NEWPORT CITY – The Chronicle publisher arrested for trespassing while covering a December 2011 protest at the Lowell wind project site is taking his case to trial.

Christopher Braithwaite, 68, of West Glover was scheduled to pick his jury Thursday at Orleans Superior Court-Criminal Division.

His attorney, Phil White, gave the court notice that he plans to call T. Ross Connelly, publisher of the Hardwick Gazette, as an expert witness and Orleans County Record reporter Robin Smith to testify.

But if the state gets its way, that won’t happen.

Deputy State’s Attorney Sarah Baker filed a motion in limine Wednesday asking the court to exclude the testimony of any witness regarding the privilege of the press to trespass on private property to report on the response of law enforcement to the protest.

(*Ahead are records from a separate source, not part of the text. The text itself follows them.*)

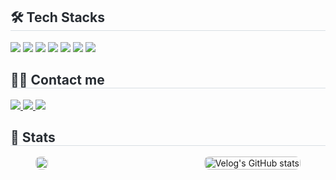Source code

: <div style="text-align: left;">
    <h2 style="border-bottom: 1px solid #d8dee4; color: #282d33;"> 🛠️ Tech Stacks </h2> 
    <div style="margin: ; text-align: left;"> 
        <img src="https://img.shields.io/badge/Java-007396?style=flat-square&logo=Java&logoColor=white">
        <img src="https://img.shields.io/badge/Spring-6DB33F?style=flat-square&logo=Spring&logoColor=white">
        <img src="https://img.shields.io/badge/Spring Boot-6DB33F?style=flat-square&logo=Spring Boot&logoColor=white">
        <img src="https://img.shields.io/badge/Amazon AWS-232F3E?style=flat-square&logo=Amazon AWS&logoColor=white">
        <img src="https://img.shields.io/badge/MySQL-4479A1?style=flat-square&logo=MySQL&logoColor=white">
        <img src="https://img.shields.io/badge/Docker-2496ED?style=flat-square&logo=Docker&logoColor=white">
        <img src="https://img.shields.io/badge/Github-181717?style=flat-square&logo=Github&logoColor=white">
    </div>
</div>

<div style="text-align: left;">
    <h2 style="border-bottom: 1px solid #d8dee4; color: #282d33;"> 🧑‍💻 Contact me </h2>
    <div style="text-align: left;"> 
        <a href="https://velog.io/@ansgkdud/posts"> 
            <img src="https://img.shields.io/badge/Velog-20C997?style=flat-square&logo=Velog&logoColor=white&link=https://velog.io/@ansgkdud/posts"> 
        </a>
        <a href="mailto:chrismhy@ewhain.net"> 
            <img src="https://img.shields.io/badge/Gmail-EA4335?style=flat-square&logo=Gmail&logoColor=white&link=mailto:chrismhy@ewhain.net"> 
        </a>
        <a href="https://www.instagram.com/munasuddk/"> 
            <img src="https://img.shields.io/badge/Instagram-E4405F?style=flat-square&logo=Instagram&logoColor=white&link=https://www.instagram.com/munasuddk/"> 
        </a>
    </div>  
</div>

<div style="text-align: left;"> 
    <h2 style="border-bottom: 1px solid #d8dee4; color: #282d33;"> 🏅 Stats </h2>
    <figure class="half" style="display: flex; justify-content: space-between; flex-wrap: wrap;">
        <a href="https://github.com/devxb/gitanimals">
            <img
                src="https://render.gitanimals.org/farms/gkdudans"
                width="100%"
                height="auto"
                style="border-radius: 8px;"
            />
        </a>
        <a href="https://velog.io/@ansgkdud">
            <img 
                src="https://velog-readme-stats.vercel.app/api/list?name=ansgkdud" 
                style="width: 100%; height: auto; border-radius: 8px;"
                alt="Velog's GitHub stats"
            />
        </a>
    </figure>
</div>
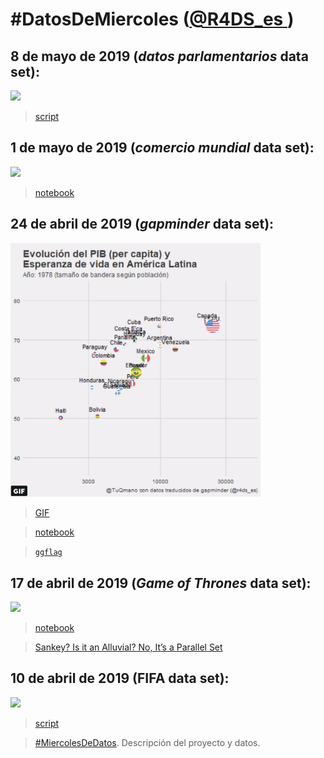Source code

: # #DatosDeMiercoles ([@R4DS_es ](https://twitter.com/R4DS_es/))


## 8 de mayo de 2019 (_datos parlamentarios_ data set):

![](https://pbs.twimg.com/media/D6PUddLXkAU_TAN.jpg:large)

> [script](https://github.com/TuQmano/DatosDeMiercoles/blob/master/cuota_genero.R)

## 1 de mayo de 2019 (_comercio mundial_ data set):

![](https://pbs.twimg.com/media/D5hBqYqXoAAb83t.png)

> [notebook](https://github.com/TuQmano/DatosDeMiercoles/blob/master/balanza.R)

## 24 de abril de 2019 (_gapminder_ data set):

<img src="https://github.com/TuQmano/DatosDeMiercoles/blob/master/plot.PNG?raw=true" width="400">

>[GIF](https://twitter.com/TuQmano/status/1121510635823669253)

>[notebook](https://github.com/TuQmano/DatosDeMiercoles/blob/master/gapminder.Rmd)

>[`ggflag`](https://github.com/rensa/ggflags)


## 17 de abril de 2019 (_Game of Thrones_ data set): 

![](https://pbs.twimg.com/media/D4Y9i23WAAAUnOx.png)

> [notebook](https://github.com/TuQmano/DatosDeMiercoles/blob/master/r4ds_got.Rmd)

> [Sankey? Is it an Alluvial? No, It’s a Parallel Set](https://www.data-imaginist.com/2019/the-ggforce-awakens-again/)

## 10 de abril de 2019 (FIFA data set): 

![](https://pbs.twimg.com/media/D5MXCTuWwAAUp-c.jpg)

> [script](https://github.com/TuQmano/DatosDeMiercoles/blob/master/r4ds_FIFA.R)

> [#MiercolesDeDatos](https://github.com/cienciadedatos/datos-de-miercoles). Descripción del proyecto y datos.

Baker wrote that a motion to dismiss filed by White in December 2011 – which was based on the premise that Braithwaite had a privilege to cover protests on private property under both the U.S. and Vermont Constitutions – was denied by Judge Robert Gerety Jr. in February.

“The Court concludes that there is no legal authority for the position that the Defendant, as a member of the press, enjoyed a privilege to trespass on private property under the circumstances presented in this case,” Gerety wrote and Baker quoted in her motion.

White wrote in his disclosure that Connelly’s expertise is in regards to the “nature of the working press, its role as the Fourth Estate, the importance of being able to present and photograph the confrontation between the state and the protesters and their treatment during their arrest, and the history and impact of the press’s role in covering protests from the Boston Massacre, women’s suffrage, the labor movement of the 20s and 30s, through the civil rights movement, the anti-war movement, environmental protests, and around the world in such places as Tiananmen Square, Cairo, and Damascus.”

Baker notes that neither Connelly nor Smith was present at the time of Braithwaite’s arrest.

Baker quoted a U.S. Supreme Court case in which the court held that laws may be enforced against the press as they are against other citizens, “despite the possible burden that may be imposed.”

Baker wrote that the court emphasized that the “publisher of a newspaper has no special immunity from the application of general laws. He has no special privilege to invade the rights and liberties of others.”

The defense concedes that courts have generally found that the press has no more right than the public to trespass, Baker wrote, and without such privilege, Braithwaite has no defense.

During the pre-trial conference Wednesday, White said he’s working on getting records from Green Mountain Power, the company that built the industrial wind site on land leased from Trip Wileman.

White said he’s planning on filing a protective order as well, but that had not been filed as of Wednesday afternoon.

While looking over Baker’s motion, Judge Howard VanBenthuysen also noted Caledonian-Record Publishing Co. vs. Vermont State Colleges, in which the Vermont Supreme Court upheld a lower court denial of access to student disciplinary records and hearings at Lyndon State College in 2003.

VanBenthuysen said the case illustrates how the Constitution does not give the press rights other citizens do not enjoy.

The trial is expected to take one day.

The six protesters arrested at the same time as Braithwaite were found guilty by a jury and are scheduled to be sentenced Dec. 11.

Six additional protesters arrested in August are awaiting VanBenthuysen’s decision on their motion to dismiss. That motion is based on the premise that ownership of the land where they were arrested is the subject of a civil court dispute, which constitutes reasonable doubt. They are represented by Kristina Michelsen.